Étrange chose que la musique, à la fois une et multiple, elle accompagne la vie, elle est partout. L'enfant dans son berceau en découvre les prémices : « dodo » chante sa mère attendrie. L'adolescent rougit devant l'amie, l'adorée, l'adulte désespère devant un sol pas si facile à cirer. Il en va ainsi à Marmande où la musique est présente sous toutes ses formes, du classique aux registres actuels en passant par l'opéra, le chant choral, les symphonies et les mélodies traditionnelles.
Tambours et trompettes
1906, séparation de l'église et de l'état. Marmande résonne des flonflons de deux formations musicales : La lyre républicaine et la société Sainte-Cécile. Rien à voir avec la Guerre des boutons, les musiciens, tous enfants du pays, sont les mêmes au sein des deux groupes. Ni disputes ni rivalité. Un jour, un édile soucieux des deniers publics, stoppe le gaspillage, attribuant une seule subvention. L'Union Musicale est née. Ses rythmes vont faire vibrer les kiosques des boulevards pour le plus grand plaisir des promeneurs. Mais il faut penser à la relève. En 1920, naît la première École de Musique. Les musiciens se font professeurs, ils transmettent leur passion pour l'art et les instruments qu'ils pratiquent, instruments à vent et percussions. En 1965, d'associatif, l'établissement devient municipal. Clairons et trompettes se voient rejoints par leurs amis, pianos, violons, contrebasses etc… Les mairies font toutes des choix politiques, à Marmande, le maire est fervent de la culture, passionné de musique et musicien lui-même (saxophone et piano). Les efforts municipaux vont porter leurs fruits ; en 1984 le Conservatoire Maurice Ravel s'inscrit dans la liste des établissements agréés. Aujourd'hui 580 élèves et 37 professeurs aussi motivés que compétents s'épanouissent dans cet environnement privilégié.

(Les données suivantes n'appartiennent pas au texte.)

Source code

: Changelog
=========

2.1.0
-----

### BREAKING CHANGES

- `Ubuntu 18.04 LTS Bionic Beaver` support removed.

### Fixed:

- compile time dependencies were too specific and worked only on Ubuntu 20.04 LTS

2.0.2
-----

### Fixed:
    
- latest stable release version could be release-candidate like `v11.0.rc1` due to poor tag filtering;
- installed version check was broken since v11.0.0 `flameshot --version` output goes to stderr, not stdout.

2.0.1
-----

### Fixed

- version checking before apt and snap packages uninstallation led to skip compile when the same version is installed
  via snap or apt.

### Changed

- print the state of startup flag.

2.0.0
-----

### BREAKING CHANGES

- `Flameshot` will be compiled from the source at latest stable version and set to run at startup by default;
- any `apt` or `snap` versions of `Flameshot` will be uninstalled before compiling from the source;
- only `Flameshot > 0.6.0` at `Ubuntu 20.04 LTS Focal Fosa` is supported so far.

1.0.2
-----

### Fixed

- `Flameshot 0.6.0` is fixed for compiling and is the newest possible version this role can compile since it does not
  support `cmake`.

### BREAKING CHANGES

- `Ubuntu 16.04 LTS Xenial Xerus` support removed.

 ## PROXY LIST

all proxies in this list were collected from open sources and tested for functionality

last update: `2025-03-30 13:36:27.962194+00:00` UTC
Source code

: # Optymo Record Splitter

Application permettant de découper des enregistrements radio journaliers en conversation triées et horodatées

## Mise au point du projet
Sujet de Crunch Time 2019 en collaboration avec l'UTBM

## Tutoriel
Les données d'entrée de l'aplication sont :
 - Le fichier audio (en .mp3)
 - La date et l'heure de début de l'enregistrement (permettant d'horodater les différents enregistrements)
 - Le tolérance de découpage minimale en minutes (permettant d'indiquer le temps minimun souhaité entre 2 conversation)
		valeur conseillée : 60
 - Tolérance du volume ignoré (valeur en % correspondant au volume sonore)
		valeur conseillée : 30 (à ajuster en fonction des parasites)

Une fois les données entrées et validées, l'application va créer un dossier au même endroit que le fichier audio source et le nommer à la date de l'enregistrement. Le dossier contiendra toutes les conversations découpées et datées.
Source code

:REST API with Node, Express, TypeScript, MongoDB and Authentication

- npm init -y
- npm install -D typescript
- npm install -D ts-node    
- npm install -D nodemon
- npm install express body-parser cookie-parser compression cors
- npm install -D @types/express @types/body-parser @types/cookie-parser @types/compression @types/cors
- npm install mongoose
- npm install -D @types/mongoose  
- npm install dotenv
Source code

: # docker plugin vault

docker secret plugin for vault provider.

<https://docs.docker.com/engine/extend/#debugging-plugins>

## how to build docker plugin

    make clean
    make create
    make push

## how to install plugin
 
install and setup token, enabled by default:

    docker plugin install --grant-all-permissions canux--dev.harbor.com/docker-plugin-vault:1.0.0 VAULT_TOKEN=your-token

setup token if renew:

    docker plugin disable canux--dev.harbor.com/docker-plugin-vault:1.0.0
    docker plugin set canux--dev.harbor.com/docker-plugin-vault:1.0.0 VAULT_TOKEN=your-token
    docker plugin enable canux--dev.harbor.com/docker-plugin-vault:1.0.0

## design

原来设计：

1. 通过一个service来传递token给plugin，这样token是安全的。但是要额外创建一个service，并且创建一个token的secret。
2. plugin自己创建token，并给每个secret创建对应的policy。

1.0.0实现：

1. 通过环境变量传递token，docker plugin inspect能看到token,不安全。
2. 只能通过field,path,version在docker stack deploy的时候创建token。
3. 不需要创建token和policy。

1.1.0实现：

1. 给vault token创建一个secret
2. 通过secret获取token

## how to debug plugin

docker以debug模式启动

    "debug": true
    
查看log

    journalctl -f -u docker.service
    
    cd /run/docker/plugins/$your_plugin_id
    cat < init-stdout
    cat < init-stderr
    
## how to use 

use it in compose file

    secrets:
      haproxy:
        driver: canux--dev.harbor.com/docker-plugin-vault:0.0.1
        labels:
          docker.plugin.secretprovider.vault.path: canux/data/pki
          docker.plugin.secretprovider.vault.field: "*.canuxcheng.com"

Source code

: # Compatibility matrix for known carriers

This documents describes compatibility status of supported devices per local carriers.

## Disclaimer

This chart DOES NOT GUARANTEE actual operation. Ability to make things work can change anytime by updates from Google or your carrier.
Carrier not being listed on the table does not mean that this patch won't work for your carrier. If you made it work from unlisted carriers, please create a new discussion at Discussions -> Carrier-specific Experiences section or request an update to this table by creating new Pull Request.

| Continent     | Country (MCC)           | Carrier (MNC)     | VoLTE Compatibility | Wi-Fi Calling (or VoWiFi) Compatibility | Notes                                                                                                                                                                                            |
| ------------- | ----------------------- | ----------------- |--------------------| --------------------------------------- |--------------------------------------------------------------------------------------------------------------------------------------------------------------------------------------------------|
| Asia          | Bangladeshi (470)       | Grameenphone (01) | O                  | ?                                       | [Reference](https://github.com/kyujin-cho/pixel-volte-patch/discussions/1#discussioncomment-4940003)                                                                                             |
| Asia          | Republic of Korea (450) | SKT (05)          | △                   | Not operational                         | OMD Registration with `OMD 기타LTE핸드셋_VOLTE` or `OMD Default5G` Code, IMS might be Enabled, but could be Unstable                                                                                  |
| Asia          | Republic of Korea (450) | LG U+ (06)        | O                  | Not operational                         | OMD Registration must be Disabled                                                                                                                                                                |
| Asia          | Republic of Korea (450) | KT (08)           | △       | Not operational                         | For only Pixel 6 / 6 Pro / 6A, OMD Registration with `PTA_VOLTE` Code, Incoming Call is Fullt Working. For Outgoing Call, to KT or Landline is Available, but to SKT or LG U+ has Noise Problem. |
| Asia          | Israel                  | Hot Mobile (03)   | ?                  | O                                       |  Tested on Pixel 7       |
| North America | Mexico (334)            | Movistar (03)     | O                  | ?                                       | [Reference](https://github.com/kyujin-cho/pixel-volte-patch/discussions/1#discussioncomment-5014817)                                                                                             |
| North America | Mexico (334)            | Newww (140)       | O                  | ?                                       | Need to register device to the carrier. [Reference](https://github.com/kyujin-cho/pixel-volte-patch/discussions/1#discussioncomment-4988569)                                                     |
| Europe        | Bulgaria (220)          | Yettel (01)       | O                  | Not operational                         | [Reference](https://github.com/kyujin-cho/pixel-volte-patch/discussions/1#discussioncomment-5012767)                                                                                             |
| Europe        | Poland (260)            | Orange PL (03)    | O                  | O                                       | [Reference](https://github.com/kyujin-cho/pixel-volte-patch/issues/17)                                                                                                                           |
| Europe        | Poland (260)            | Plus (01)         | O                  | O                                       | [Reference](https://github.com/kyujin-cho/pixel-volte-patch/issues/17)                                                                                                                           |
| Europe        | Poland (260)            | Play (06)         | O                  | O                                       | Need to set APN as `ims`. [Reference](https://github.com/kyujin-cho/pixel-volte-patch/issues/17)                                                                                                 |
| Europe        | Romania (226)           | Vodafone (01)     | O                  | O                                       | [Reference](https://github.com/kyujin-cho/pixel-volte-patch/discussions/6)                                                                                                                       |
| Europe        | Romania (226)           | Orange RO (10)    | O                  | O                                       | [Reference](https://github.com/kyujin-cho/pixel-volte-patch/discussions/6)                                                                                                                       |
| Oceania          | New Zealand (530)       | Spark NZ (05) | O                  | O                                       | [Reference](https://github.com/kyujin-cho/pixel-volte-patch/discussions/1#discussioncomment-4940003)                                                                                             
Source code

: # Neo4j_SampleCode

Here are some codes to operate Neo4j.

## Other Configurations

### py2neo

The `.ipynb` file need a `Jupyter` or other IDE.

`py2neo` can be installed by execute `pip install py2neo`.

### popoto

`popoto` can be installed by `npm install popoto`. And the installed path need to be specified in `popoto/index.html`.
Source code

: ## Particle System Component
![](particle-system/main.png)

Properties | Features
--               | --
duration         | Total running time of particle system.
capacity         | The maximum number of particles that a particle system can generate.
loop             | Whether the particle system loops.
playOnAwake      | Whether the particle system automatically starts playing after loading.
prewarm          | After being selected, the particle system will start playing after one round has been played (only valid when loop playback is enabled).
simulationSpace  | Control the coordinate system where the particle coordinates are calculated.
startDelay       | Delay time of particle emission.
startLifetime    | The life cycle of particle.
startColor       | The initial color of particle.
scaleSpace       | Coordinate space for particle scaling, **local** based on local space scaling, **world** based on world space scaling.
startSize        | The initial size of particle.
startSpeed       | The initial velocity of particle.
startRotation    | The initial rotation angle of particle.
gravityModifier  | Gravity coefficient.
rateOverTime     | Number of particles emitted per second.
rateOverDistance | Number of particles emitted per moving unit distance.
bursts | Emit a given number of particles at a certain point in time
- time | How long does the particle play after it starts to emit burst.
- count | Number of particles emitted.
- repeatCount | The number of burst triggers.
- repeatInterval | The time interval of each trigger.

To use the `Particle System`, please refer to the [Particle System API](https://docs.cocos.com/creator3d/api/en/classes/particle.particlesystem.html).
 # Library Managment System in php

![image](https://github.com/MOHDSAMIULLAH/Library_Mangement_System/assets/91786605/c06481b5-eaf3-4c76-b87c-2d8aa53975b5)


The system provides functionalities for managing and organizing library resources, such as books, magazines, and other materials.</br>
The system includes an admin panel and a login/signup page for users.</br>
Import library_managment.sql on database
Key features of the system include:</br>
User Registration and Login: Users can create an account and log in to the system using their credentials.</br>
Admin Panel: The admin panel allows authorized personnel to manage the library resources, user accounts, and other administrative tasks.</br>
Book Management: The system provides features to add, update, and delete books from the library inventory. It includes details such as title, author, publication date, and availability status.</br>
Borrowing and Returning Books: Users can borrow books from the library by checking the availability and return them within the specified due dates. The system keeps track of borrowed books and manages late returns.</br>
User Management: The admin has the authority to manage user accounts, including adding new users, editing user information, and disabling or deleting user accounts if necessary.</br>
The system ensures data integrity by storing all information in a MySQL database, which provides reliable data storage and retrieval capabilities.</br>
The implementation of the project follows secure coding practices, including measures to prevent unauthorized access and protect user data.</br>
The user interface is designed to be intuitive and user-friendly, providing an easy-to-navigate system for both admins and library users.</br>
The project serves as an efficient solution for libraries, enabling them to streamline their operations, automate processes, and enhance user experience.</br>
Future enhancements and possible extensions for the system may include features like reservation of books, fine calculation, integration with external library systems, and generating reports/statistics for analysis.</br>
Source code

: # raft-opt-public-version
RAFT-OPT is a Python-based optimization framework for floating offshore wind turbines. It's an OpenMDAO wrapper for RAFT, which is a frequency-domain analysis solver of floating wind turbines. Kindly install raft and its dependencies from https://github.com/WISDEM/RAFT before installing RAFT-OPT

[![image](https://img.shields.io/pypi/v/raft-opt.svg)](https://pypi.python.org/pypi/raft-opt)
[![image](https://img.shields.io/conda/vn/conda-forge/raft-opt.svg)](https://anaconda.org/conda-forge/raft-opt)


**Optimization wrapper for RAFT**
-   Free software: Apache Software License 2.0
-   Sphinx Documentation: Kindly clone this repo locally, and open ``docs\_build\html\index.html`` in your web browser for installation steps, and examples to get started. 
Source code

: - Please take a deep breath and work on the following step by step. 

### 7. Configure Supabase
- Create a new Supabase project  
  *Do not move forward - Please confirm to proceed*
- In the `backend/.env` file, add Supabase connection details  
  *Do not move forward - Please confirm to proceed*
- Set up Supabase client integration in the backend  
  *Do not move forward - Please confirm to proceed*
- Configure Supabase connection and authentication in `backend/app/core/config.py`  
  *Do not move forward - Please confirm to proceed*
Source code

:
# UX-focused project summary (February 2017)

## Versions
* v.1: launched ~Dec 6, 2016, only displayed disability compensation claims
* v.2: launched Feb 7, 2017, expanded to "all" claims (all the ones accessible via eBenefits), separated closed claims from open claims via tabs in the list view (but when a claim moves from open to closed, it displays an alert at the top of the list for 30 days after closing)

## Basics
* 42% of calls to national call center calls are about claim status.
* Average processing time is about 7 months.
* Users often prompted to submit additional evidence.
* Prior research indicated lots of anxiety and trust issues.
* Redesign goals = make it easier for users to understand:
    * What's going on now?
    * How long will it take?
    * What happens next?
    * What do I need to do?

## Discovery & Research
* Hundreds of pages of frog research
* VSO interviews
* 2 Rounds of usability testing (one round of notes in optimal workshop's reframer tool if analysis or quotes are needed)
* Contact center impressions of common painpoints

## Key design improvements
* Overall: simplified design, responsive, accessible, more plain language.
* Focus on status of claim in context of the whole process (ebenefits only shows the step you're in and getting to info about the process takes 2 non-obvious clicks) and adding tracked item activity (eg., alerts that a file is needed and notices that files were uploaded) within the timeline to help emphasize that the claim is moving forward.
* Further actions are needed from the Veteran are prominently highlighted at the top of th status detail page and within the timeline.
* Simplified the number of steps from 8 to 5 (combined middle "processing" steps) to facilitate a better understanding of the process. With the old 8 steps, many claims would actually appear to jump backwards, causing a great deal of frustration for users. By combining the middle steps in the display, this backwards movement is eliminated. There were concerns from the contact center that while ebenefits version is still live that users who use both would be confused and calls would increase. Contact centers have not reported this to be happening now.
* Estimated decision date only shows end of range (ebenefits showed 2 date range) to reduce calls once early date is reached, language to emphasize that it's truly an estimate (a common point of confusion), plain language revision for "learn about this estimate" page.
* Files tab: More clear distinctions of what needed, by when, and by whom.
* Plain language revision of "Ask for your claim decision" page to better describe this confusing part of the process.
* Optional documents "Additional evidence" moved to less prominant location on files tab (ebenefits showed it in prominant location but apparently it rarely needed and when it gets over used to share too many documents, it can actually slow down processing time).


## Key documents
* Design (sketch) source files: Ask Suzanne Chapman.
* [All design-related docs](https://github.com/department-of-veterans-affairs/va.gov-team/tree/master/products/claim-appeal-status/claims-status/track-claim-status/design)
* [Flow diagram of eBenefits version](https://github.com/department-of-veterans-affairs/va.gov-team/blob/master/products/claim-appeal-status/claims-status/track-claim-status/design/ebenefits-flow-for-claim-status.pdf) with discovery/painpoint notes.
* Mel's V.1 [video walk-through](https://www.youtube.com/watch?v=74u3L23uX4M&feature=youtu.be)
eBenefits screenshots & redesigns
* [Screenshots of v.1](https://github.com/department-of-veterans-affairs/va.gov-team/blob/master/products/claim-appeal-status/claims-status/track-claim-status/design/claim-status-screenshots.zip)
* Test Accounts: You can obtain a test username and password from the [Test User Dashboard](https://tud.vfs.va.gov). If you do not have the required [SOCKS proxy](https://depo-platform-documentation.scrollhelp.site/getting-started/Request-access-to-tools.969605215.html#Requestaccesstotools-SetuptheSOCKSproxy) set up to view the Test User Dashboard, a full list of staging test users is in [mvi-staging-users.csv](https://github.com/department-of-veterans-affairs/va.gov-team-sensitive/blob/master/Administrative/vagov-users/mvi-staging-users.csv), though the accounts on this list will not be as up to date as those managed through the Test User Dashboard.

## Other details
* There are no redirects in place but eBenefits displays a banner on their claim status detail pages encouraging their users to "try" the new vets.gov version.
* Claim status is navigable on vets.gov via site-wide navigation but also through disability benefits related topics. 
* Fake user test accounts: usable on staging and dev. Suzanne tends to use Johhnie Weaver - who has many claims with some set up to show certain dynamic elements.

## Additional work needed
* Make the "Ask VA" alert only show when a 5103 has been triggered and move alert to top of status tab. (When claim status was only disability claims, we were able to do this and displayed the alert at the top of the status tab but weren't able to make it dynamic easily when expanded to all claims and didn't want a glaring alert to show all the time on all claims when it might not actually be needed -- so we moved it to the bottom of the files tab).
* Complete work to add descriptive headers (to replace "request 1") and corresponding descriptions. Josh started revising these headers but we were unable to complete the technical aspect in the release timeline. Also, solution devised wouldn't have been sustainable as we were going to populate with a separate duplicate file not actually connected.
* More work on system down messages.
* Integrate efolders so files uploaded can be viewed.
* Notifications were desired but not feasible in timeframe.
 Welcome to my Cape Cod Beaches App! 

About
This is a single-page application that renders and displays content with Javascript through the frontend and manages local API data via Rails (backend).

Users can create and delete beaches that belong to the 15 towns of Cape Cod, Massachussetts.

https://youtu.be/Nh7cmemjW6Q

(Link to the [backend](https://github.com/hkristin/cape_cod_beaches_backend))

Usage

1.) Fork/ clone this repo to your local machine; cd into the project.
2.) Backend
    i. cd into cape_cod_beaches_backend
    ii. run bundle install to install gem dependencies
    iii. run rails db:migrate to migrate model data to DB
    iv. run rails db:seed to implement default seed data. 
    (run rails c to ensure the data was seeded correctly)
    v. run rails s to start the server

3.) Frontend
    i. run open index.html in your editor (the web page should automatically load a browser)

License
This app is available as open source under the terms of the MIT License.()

Du xylophone à l'orchestre
Voici Laure, 22 ans, grande, mince, souriante, elle a suivi tout le cursus, elle sera notre guide. Première étape, L'éveil. À quatre ans, elle est entrée au conservatoire pour découvrir la musique et le danse. « Pendant deux ans nous avons appris à écouter, à reconnaître les sons, à les reproduire, à chanter et danser. Deuxième étape les Premiers pas. Il a fallu choisir musique ou danse, j'ai opté pour la musique. Les jeux sur xylophones nous ont permis de concrétiser les espaces entre les notes, les tons, les demi-tons, le plus aigu, le plus grave. Nous nous sommes appropriés le vocabulaire musical. Notre oreille est devenue capable de reconnaître les notes. Dès la deuxième année, j’ai pu me risquer à taquiner la clarinette. Ensuite tout s'est enchaîné comme par miracle. D'abord le Premier cycle avec l'étude des instruments –pour moi clarinette et piano–. Au bout de deux ans le grand bain, entrée dans l'orchestre et atelier instrumental. Que de conciliabules, de fous rires, de colères aussi ! Il est parfois bien difficile d'accorder ses violons. Quel groupe soudé nous formions ! Le Deuxième cycle a coïncidé avec mon entrée en sixième CHAM (classe à horaire aménagé musique). Nouvelle complicité entre élèves musiciens. Je me souviens du retour d'un professeur, nous lui avions concocté un véritable concert. Ces deux années ont été couronnées par le BEM (Brevet d'état musical), diplôme reconnu, mais difficile à obtenir. J'ai passé tant d'heures à répéter exercices et gammes que mes parents commençaient à saturer quelque peu. Ensuite, j'ai continué à jouer pour le plaisir. Certains d'entre nous ont suivi un Troisième cycle de perfectionnement et sont aujourd'hui des amateurs plus qu'éclairés. D'autres ont fait de la musique leur métier ou leur passion. Ainsi Lilas est prix du Conservatoire de Bordeaux, Benjamin clarinettiste professionnel, Guilhem dirige un orchestre, Paul fait partie d'un groupe de rock. Mais, voici Monsieur Mestre, veuillez m'excuser, je vous laisse avec lui. »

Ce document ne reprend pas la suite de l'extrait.